I choose Prehistoric Planet: Immersive, which is just wild. The visuals here are stunning. This is what I imagined when I first started thinking about virtual reality. Having a realistic dinosaur just centimeters from your face changes you.

Vision Pro control panel

Vision Pro control panel. (Image credit: Future)

Perfect for panoramas and meeting EyeSight

8:40PM ET

I switch back to Wordle to give it another shot. I'm enjoying moving things around my endless virtual desktop. 

Do some screen recording, which shows the view inside the Vision Pro, and then I switch to checking out my own panoramic photos. There is simply no better platform for viewing all these photos than the Vision Pro. I have almost 150 panoramic images in my library and I can finally see them in all their vivid detail and beauty. In a photo of a lovely rainbow cresting over my neighborhood, I spot colors I previously missed.

The spatial videography that I captured on my Phone 15 Pro Max looks great.

I leave my home office and walk into the living room. It's easy enough to use the digital crown to dial back the immersion so I can see where I'm going. I sit down on the couch next to my wife and as I start to talk to her she appears slowly, breaking through the immersive landscape as if coming through a fog. On her side, she can see my “eyes” in the Vision Pro's front display. I could almost hear the air quotes in her voice. She did not love the look of Vision Pro Eyesight, which creates a simulacrum of my eyes and their movements based on what the internal cameras can see.

Vision Pro EyeSight in action

The view of my Vision Pro EyeSight in action. (Image credit: Future)

The home movie house

9:05PM ET

I discover that I can use my MacBook mouse across all the apps floating in my virtual desktop; it doesn't matter if they're native to macOS or visionOS.

While the Vision Pro works with virtually all iOS and iPadOS apps, I wanted to see what the platform could do with apps that were built for it.
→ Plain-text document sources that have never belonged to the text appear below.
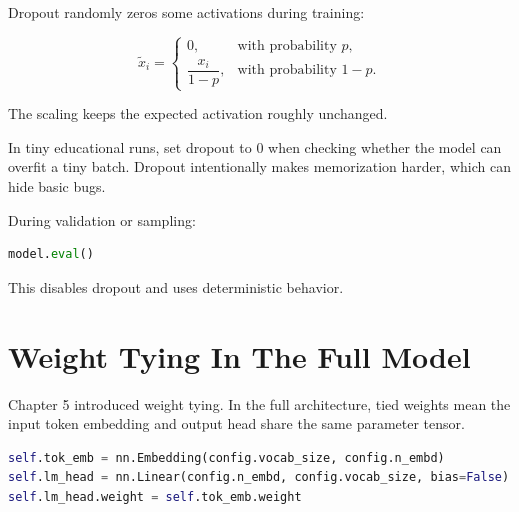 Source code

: Dropout randomly zeros some activations during training:

\[
\tilde{x}_i =
\begin{cases}
0, & \text{with probability }p,\\
\dfrac{x_i}{1-p}, & \text{with probability }1-p.
\end{cases}
\]

The scaling keeps the expected activation roughly unchanged.

\begin{center}
\end{center}

In tiny educational runs, set dropout to \(0\) when checking whether the model can overfit a tiny batch. Dropout intentionally makes memorization harder, which can hide basic bugs.

During validation or sampling:

\begin{lstlisting}[language=Python]
model.eval()
\end{lstlisting}

This disables dropout and uses deterministic behavior.

\section{Weight Tying In The Full Model}

Chapter 5 introduced weight tying. In the full architecture, tied weights mean the input token embedding and output head share the same parameter tensor.

\begin{lstlisting}[language=Python]
self.tok_emb = nn.Embedding(config.vocab_size, config.n_embd)
self.lm_head = nn.Linear(config.n_embd, config.vocab_size, bias=False)
self.lm_head.weight = self.tok_emb.weight
\end{lstlisting}

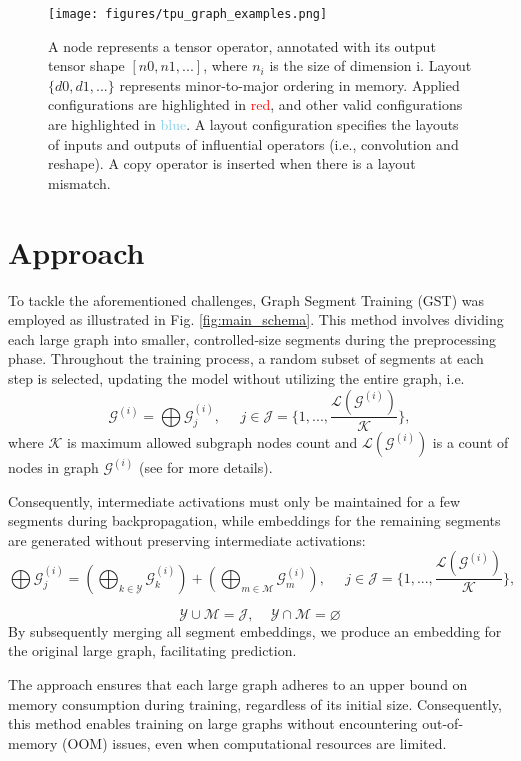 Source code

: \documentclass{article}
\begin{document}
\begin{figure}
\label{fig:tpu_graph}
    \centering
    \texttt{[image: figures/tpu\_graph\_examples.png]}
    \caption{A node represents a tensor operator, annotated with its output tensor shape $[n0, n1, ...]$,
where $n_i$
is the size of dimension i. Layout $\{d0, d1, ...\}$ represents minor-to-major ordering in
memory. Applied configurations are highlighted in \textcolor{red}{red}, and other valid configurations are highlighted
in \textcolor{SkyBlue}{blue}. A layout configuration specifies the layouts of inputs and outputs of influential operators (i.e.,
convolution and reshape). A copy operator is inserted when there is a layout mismatch.}
\end{figure}

\section{Approach}
\label{sec:approach}

To tackle the aforementioned challenges, Graph Segment Training (GST) was employed as illustrated in Fig. \ref{fig:main_schema}. This method involves dividing each large graph into smaller, controlled-size segments during the preprocessing phase. Throughout the training process, a random subset of segments at each step is selected, updating the model without utilizing the entire graph, i.e. $$\mathcal{G}^{(i)} = \bigoplus \mathcal{G}^{(i)}_{j}, \; \; \; \; \; j \in \mathcal{J} = \{1, ... , \frac{\mathcal{L}(\mathcal{G}^{(i)})}{\mathcal{K}}\},$$ where $\mathcal{K}$ is maximum allowed subgraph nodes count and $\mathcal{L}(\mathcal{G}^{(i)})$ is a count of nodes in graph $\mathcal{G}^{(i)}$ (see \cite{cao2023learning} for more details). 

Consequently, intermediate activations must only be maintained for a few segments during backpropagation, while embeddings for the remaining segments are generated without preserving intermediate activations:
$$\bigoplus \mathcal{G}^{(i)}_{j} = (\bigoplus_{k \in \mathcal{Y}} \mathcal{G}^{(i)}_{k}) + (\bigoplus_{m \in \mathcal{M}} \mathcal{G}^{(i)}_{m}), \; \; \; \; \;j \in \mathcal{J} = \{1, ... , \frac{\mathcal{L}(\mathcal{G}^{(i)})}{\mathcal{K}}\}, $$

$$\mathcal{Y} \cup \mathcal{M} = \mathcal{J}, \:\:\:\;\: \mathcal{Y}  \cap \mathcal{M} = \varnothing $$
By subsequently merging all segment embeddings, we produce an embedding for the original large graph, facilitating prediction.

The approach ensures that each large graph adheres to an upper bound on memory consumption during training, regardless of its initial size. Consequently, this method enables training on large graphs without encountering out-of-memory (OOM) issues, even when computational resources are limited.
\end{document}

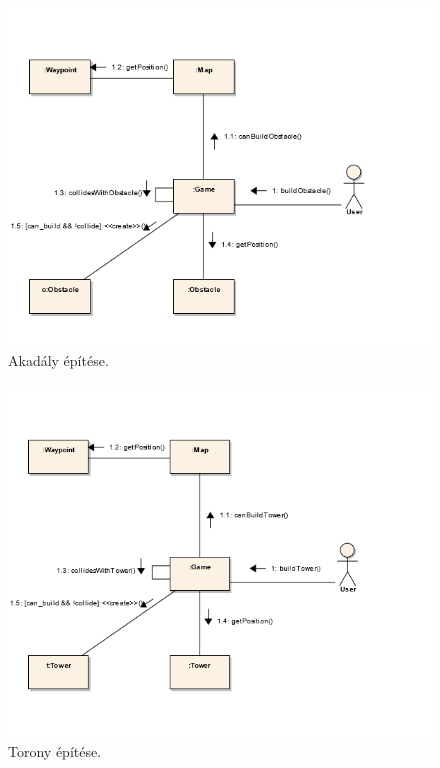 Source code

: \begin{figure}[H]
\begin{center}
\includegraphics{images/ch05/buildObKomm.png}
\caption{Akadály építése.}
\label{fig:buildObKomm}
\end{center}
\end{figure}

\begin{figure}[H]
\begin{center}
\includegraphics{images/ch05/buildTowerKomm.png}
\caption{Torony építése.}
\label{fig:buildTowerKomm}
\end{center}
\end{figure}

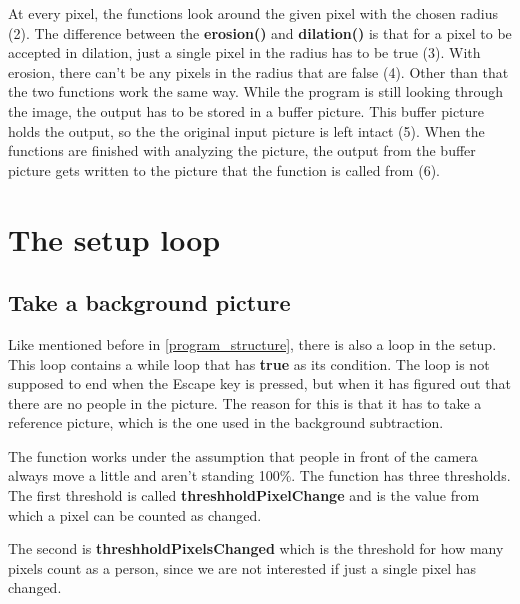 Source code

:At every pixel, the functions look around the given pixel with the chosen radius (2). The difference between the \textbf{erosion()} and \textbf{dilation()} is that for a pixel to be accepted in dilation, just a single pixel in the radius has to be true (3). With erosion, there can't be any pixels in the radius that are false (4). Other than that the two functions work the same way. While the program is still looking through the image, the output has to be stored in a buffer picture. This buffer picture holds the output, so the the original input picture is left intact (5). When the functions are finished with analyzing the picture, the output from the buffer picture gets written to the picture that the function is called from (6). 

\section{The setup loop}
\subsection{Take a background picture}\label{backgroundConfig}
Like mentioned before in \ref{program_structure}, there is also a loop in the setup. This loop contains a while loop that has \textbf{true} as its condition. The loop is not supposed to end when the Escape key is pressed, but when it has figured out that there are no people in the picture. The reason for this is that it has to take a reference picture, which is the one used in the background subtraction.

The function works under the assumption that people in front of the camera always move a little and aren't standing 100\%. The function has three thresholds. The first threshold is called \textbf{threshholdPixelChange} and is the value from which a pixel can be counted as changed.

The second is \textbf{threshholdPixelsChanged} which is the threshold for how many pixels count as a person, since we are not interested if just a single pixel has changed.

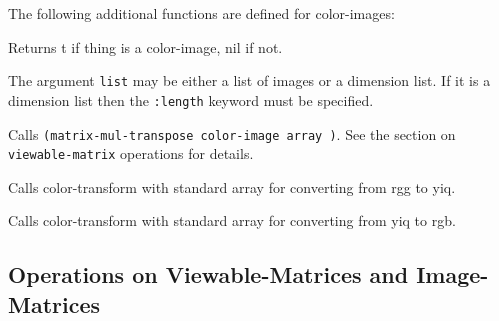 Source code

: The following additional functions are defined for color-images:
\begin{description}
\item{}
Returns t if thing is a color-image, nil if not.

\item{}
The argument {\tt list} may be either a list of images or a dimension
list.  If it is a dimension list then the {\tt :length} keyword must
be specified.

\item{}
Calls {\tt (matrix-mul-transpose color-image array \res \res)}.  See
the section on {\tt viewable-matrix} operations for details.

\item{}
Calls color-transform with standard array for converting from rgg to
yiq.

\item{}
Calls color-transform with standard array for converting from yiq to
rgb.
\end{description}



\subsection{Operations on Viewable-Matrices and Image-Matrices}


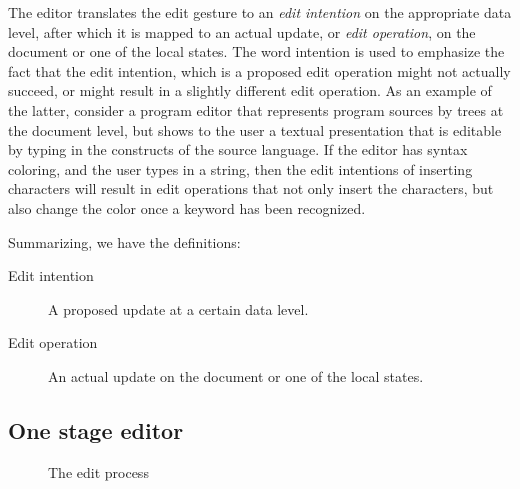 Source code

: The editor translates the edit gesture to an {\em edit intention} on the appropriate data level, after which it is mapped to an actual update, or {\em edit operation}, on the document or one of the local states. The word intention is used to emphasize the fact that the edit intention, which is a proposed edit operation might not actually succeed, or might result in a slightly different edit operation. As an example of the latter, consider a program editor that represents program sources by trees at the document level, but shows to the user a textual presentation that is editable by typing in the constructs of the source language. If the editor has syntax coloring, and the user types in a string, then the edit intentions of inserting characters will result in edit operations that not only insert the characters, but also change the color once a keyword has been recognized. 

Summarizing, we have the definitions:
 \begin{description}
 
 \item[Edit intention]
A proposed update at a certain data level.
 \item[Edit operation ]
An actual update on the document or one of the local states.
 \end{description}

\subsection{One stage editor}
\label{subsectsingleedit}
\begin{figure}
\begin{small}
\begin{center}
\begin{center}
\begin{small}
\bigskip \noindent
{}
\end{small}
\end{center}\caption{ The edit process}\label{editprocess} 
\end{center}
\end{small}
\end{figure}


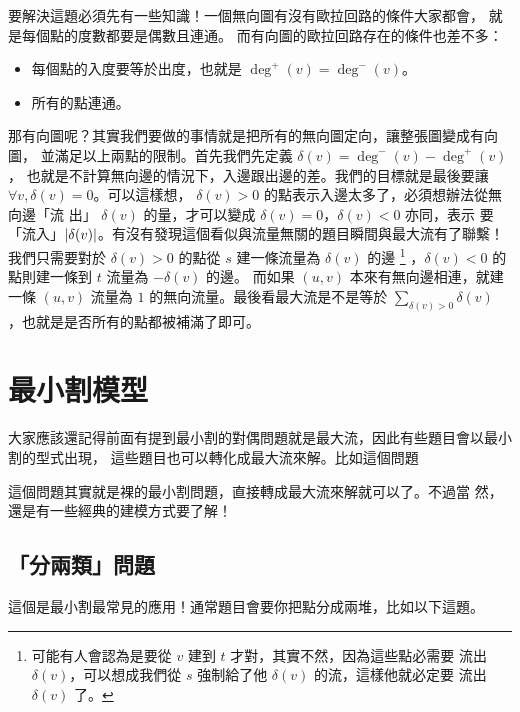 \documentclass[a4paper,12pt]{book}
\begin{document}
要解決這題必須先有一些知識！一個無向圖有沒有歐拉回路的條件大家都會，
就是每個點的度數都要是偶數且連通。 而有向圖的歐拉回路存在的條件也差不多：
\begin{itemize}
  \item 每個點的入度要等於出度，也就是 $\deg^+(v) = \deg^-(v)$。
  \item 所有的點連通。
\end{itemize}
那有向圖呢？其實我們要做的事情就是把所有的無向圖定向，讓整張圖變成有向圖，
並滿足以上兩點的限制。首先我們先定義 $\delta(v) = \deg^-(v) - \deg^+(v)$，
也就是不計算無向邊的情況下，入邊跟出邊的差。我們的目標就是最後要讓 $\forall v, \delta(v) = 0
$。可以這樣想， $\delta(v) > 0$ 的點表示入邊太多了，必須想辦法從無向邊「流
出」 $\delta(v)$ 的量，才可以變成 $\delta(v) = 0$，$\delta(v) < 0$ 亦同，表示
要「流入」$\lvert \delta(v) \rvert$。有沒有發現這個看似與流量無關的題目瞬間與最大流有了聯繫！
我們只需要對於 $\delta(v) > 0$ 的點從 $s$ 建一條流量為 $\delta(v)$ 的邊
\footnote{可能有人會認為是要從 $v$ 建到 $t$ 才對，其實不然，因為這些點必需要
  流出 $\delta(v)$，可以想成我們從 $s$ 強制給了他 $\delta(v)$ 的流，這樣他就必定要
  流出 $\delta(v)$ 了。}
，$\delta(v) < 0$ 的點則建一條到 $t$ 流量為 $-\delta(v)$ 的邊。
而如果 $(u, v)$ 本來有無向邊相連，就建
一條 $(u, v)$ 流量為 $1$ 的無向流量。最後看最大流是不是等於 $\sum_{\delta(v) > 0} \delta(v)$ 
，也就是是否所有的點都被補滿了即可。

\section{最小割模型}
大家應該還記得前面有提到最小割的對偶問題就是最大流，因此有些題目會以最小割的型式出現，
這些題目也可以轉化成最大流來解。比如這個問題


這個問題其實就是裸的最小割問題，直接轉成最大流來解就可以了。不過當
然，還是有一些經典的建模方式要了解！

\subsection{「分兩類」問題}
這個是最小割最常見的應用！通常題目會要你把點分成兩堆，比如以下這題。
\end{document}
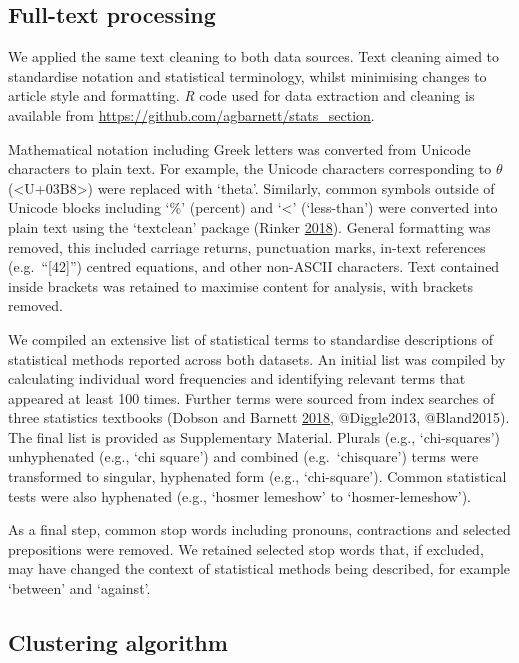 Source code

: \documentclass[
]{article}
\begin{document}
\hypertarget{full-text-processing}{%
\subsection{Full-text processing}\label{full-text-processing}}

We applied the same text cleaning to both data sources.
Text cleaning aimed to standardise notation and statistical terminology, whilst minimising changes to article style and formatting. \emph{R} code used for data extraction and cleaning is available from \url{https://github.com/agbarnett/stats_section}.

Mathematical notation including Greek letters was converted from Unicode characters to plain text. For example, the Unicode characters corresponding to \(\theta\) (\textless U+03B8\textgreater) were replaced with `theta'. Similarly, common symbols outside of Unicode blocks including `\%' (percent) and `\textless{}' (`less-than') were converted into plain text using the `textclean' package (Rinker \protect\hyperlink{ref-textclean}{2018}). General formatting was removed, this included carriage returns, punctuation marks, in-text references (e.g.~``{[}42{]}'') centred equations, and other non-ASCII characters. Text contained inside brackets was retained to maximise content for analysis, with brackets removed.

We compiled an extensive list of statistical terms to standardise descriptions of statistical methods reported across both datasets. An initial list was compiled by calculating individual word frequencies and identifying relevant terms that appeared at least 100 times. Further terms were sourced from index searches of three statistics textbooks (Dobson and Barnett \protect\hyperlink{ref-Dobson2018}{2018}, @Diggle2013, @Bland2015). The final list is provided as Supplementary Material. Plurals (e.g., `chi-squares') unhyphenated (e.g., `chi square') and combined (e.g.~`chisquare') terms were transformed to singular, hyphenated form (e.g., `chi-square'). Common statistical tests were also hyphenated (e.g., `hosmer lemeshow' to `hosmer-lemeshow').

As a final step, common stop words including pronouns, contractions and selected prepositions were removed. We retained selected stop words that, if excluded, may have changed the context of statistical methods being described, for example `between' and `against'.

\hypertarget{clustering-algorithm}{%
\subsection{Clustering algorithm}\label{clustering-algorithm}}
\end{document}
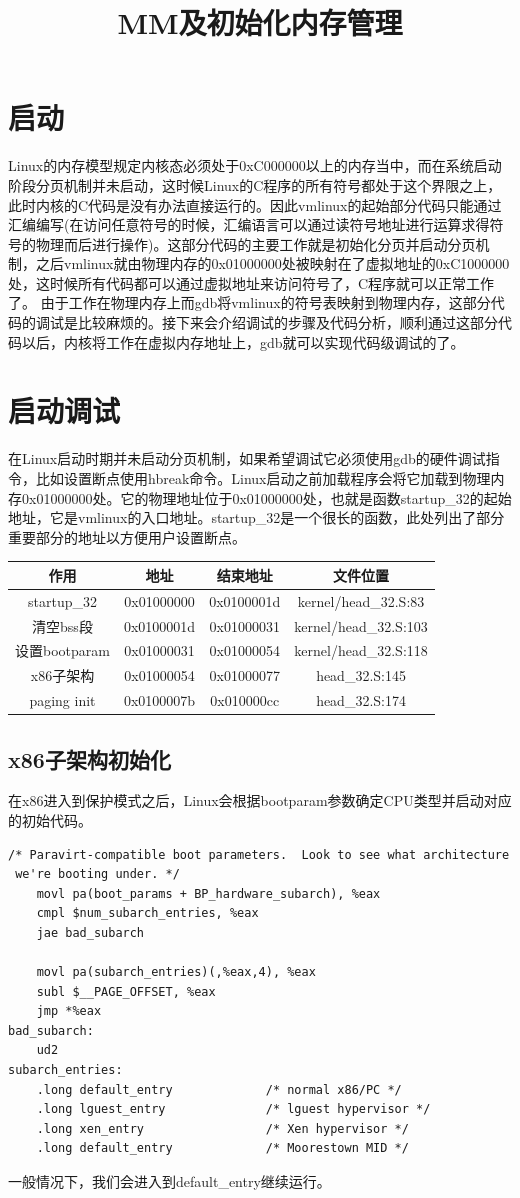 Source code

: \documentclass[b5paper,9pt,twoside,openany]{article}
\begin{document}
\title{MM及初始化内存管理}
\section{启动}
Linux的内存模型规定内核态必须处于0xC000000以上的内存当中，而在系统启动阶段分页机制并未启动，这时候Linux的C程序的所有符号都处于这个界限之上，此时内核的C代码是没有办法直接运行的。因此vmlinux的起始部分代码只能通过汇编编写(在访问任意符号的时候，汇编语言可以通过读符号地址进行运算求得符号的物理而后进行操作)。这部分代码的主要工作就是初始化分页并启动分页机制，之后vmlinux就由物理内存的0x01000000处被映射在了虚拟地址的0xC1000000处，这时候所有代码都可以通过虚拟地址来访问符号了，C程序就可以正常工作了。
由于工作在物理内存上而gdb将vmlinux的符号表映射到物理内存，这部分代码的调试是比较麻烦的。接下来会介绍调试的步骤及代码分析，顺利通过这部分代码以后，内核将工作在虚拟内存地址上，gdb就可以实现代码级调试的了。

\section{启动调试}
在Linux启动时期并未启动分页机制，如果希望调试它必须使用gdb的硬件调试指令，比如设置断点使用hbreak命令。Linux启动之前加载程序会将它加载到物理内存0x01000000处。它的物理地址位于0x01000000处，也就是函数startup\_32的起始地址，它是vmlinux的入口地址。startup\_32是一个很长的函数，此处列出了部分重要部分的地址以方便用户设置断点。

\begin{tabular}{|c|c|c|c|}
\hline
作用  & 地址 & 结束地址 & 文件位置 \\
\hline
startup\_32 & 0x01000000 & 0x0100001d & kernel/head\_32.S:83 \\
\hline
清空bss段 & 0x0100001d & 0x01000031 & kernel/head\_32.S:103 \\
\hline
设置bootparam & 0x01000031 & 0x01000054 & kernel/head\_32.S:118 \\
\hline
x86子架构 & 0x01000054 & 0x01000077 & head\_32.S:145 \\
\hline
paging init & 0x0100007b & 0x010000cc & head\_32.S:174 \\
\hline
\end{tabular}

\subsection{x86子架构初始化}
在x86进入到保护模式之后，Linux会根据bootparam参数确定CPU类型并启动对应的初始代码。
\begin{lstlisting}
/* Paravirt-compatible boot parameters.  Look to see what architecture
 we're booting under. */
    movl pa(boot_params + BP_hardware_subarch), %eax
    cmpl $num_subarch_entries, %eax
    jae bad_subarch

    movl pa(subarch_entries)(,%eax,4), %eax
    subl $__PAGE_OFFSET, %eax
    jmp *%eax
bad_subarch:
    ud2
subarch_entries:
    .long default_entry             /* normal x86/PC */
    .long lguest_entry              /* lguest hypervisor */
    .long xen_entry                 /* Xen hypervisor */
    .long default_entry             /* Moorestown MID */
\end{lstlisting}
一般情况下，我们会进入到default\_entry继续运行。
\end{document}
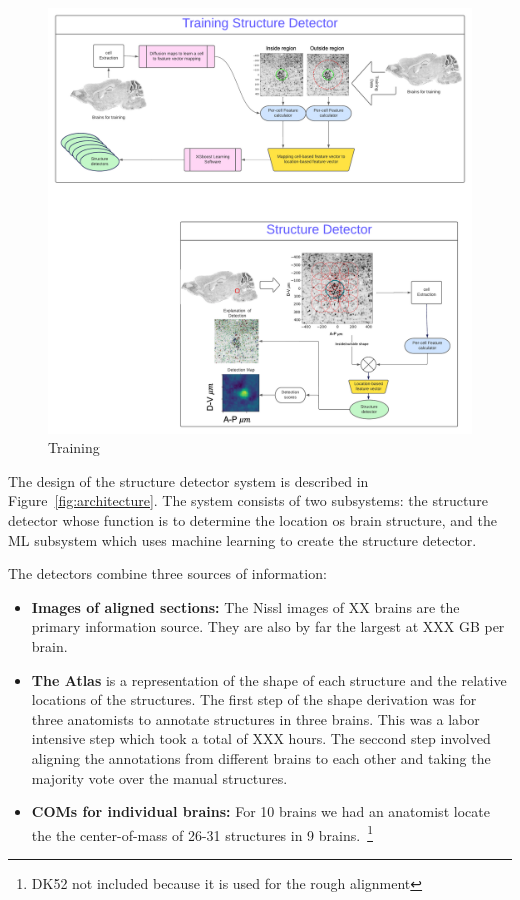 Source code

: \documentclass[11pt]{article}
\begin{document}
\begin{figure}[t]
  \includegraphics[width=\textwidth]{figures/Training.pdf}
  \caption{Training \label{fig:training}}
\end{figure}
The design of the structure detector system is described in Figure~\ref{fig:architecture}.
The system consists of two subsystems: the structure detector whose
function is to determine the location os brain structure, and the ML
subsystem which uses machine learning to create the structure detector.

The detectors combine three sources of information:
\begin{itemize}
    \item {\bf Images of aligned sections:} The Nissl images of XX brains are the primary information source. They are also by far the largest at XXX GB per brain.
    \item {\bf The Atlas} is a representation of the shape of each
      structure and the relative locations of the structures. The
      first step of the shape derivation was for three anatomists to
      annotate structures in three brains. This was a labor intensive
      step which took a total of XXX hours. The seccond step involved
      aligning the annotations from different brains to each other and
      taking the majority vote over the manual structures.
    \item {\bf COMs for individual brains:} For 10 brains we had an
      anatomist locate the the center-of-mass of 26-31 structures in 9
      brains.~\footnote{DK52 not included because it is used for the
        rough alignment}
\end{itemize}
\end{document}
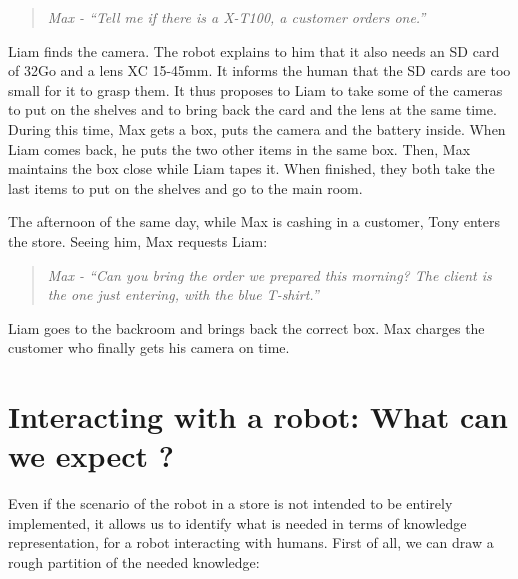 \begin{quote} 
\centering 
\textit{
Max - ``Tell me if there is a X-T100, a customer orders one.''}
\end{quote}

Liam finds the camera. The robot explains to him that it also needs an SD card of 32Go and a lens XC 15-45mm. It informs the human that the SD cards are too small for it to grasp them. It thus proposes to Liam to take some of the cameras to put on the shelves and to bring back the card and the lens at the same time. During this time, Max gets a box, puts the camera and the battery inside. When Liam comes back, he puts the two other items in the same box. Then, Max maintains the box close while Liam tapes it. When finished, they both take the last items to put on the shelves and go to the main room.

The afternoon of the same day, while Max is cashing in a customer, Tony enters the store. Seeing him, Max requests Liam:

\begin{quote} 
\centering 
\textit{
Max - ``Can you bring the order we prepared this morning? The client is the one just entering, with the blue T-shirt.''}
\end{quote}

Liam goes to the backroom and brings back the correct box. Max charges the customer who finally gets his camera on time.

\section{Interacting with a robot: What can we expect ?}

Even if the scenario of the robot in a store is not intended to be entirely implemented, it allows us to identify what is needed in terms of knowledge representation, for a robot interacting with humans. First of all, we can draw a rough partition of the needed knowledge:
There are, at the moment, about 20 such apps. I install a half-dozen free ones.

I load up Disney Plus and am even able to copy and paste a password from the Mac Pro into the Vision Pro Disney Plus app. I love how smoothly the different platforms work together.

It takes a beat to download an environment like the Avengers Tower.

9:30PM ET

The degree to which I enjoy watching 3D movies with the Vision Pro surprises me. Watching Doctor Strange Multiverse of Madness in the darkened Avengers Tower environment takes me back to being in a real movie theater. Even though the headset has some heft, I'm noticing it less and less. I'm sure I can handle a two-hour movie in this thing. Where is my popcorn?

As I type this, I realize that my pocket is warm. The battery does generate some heat while in use. Also, I see I'm down to 37% power. Doubtful I'll make it through this whole movie.

Battery life

9:45PM ET

Down to 20% battery life. Movies seem to drain the battery fast.

Found a game called Loona. There's an adorable blue character. When I look at her (it?) and pinch my fingers she hiccups and giggles. It's intoxicating. Loona turns out to be a calming puzzle game that I manipulate by pinching and dragging pieces into place.

I switch back to the movie. What a wonderful experience.

10:05PM ET

Vision Pro ran out of power. The battery is warm. Time to recharge and catch some shuteye.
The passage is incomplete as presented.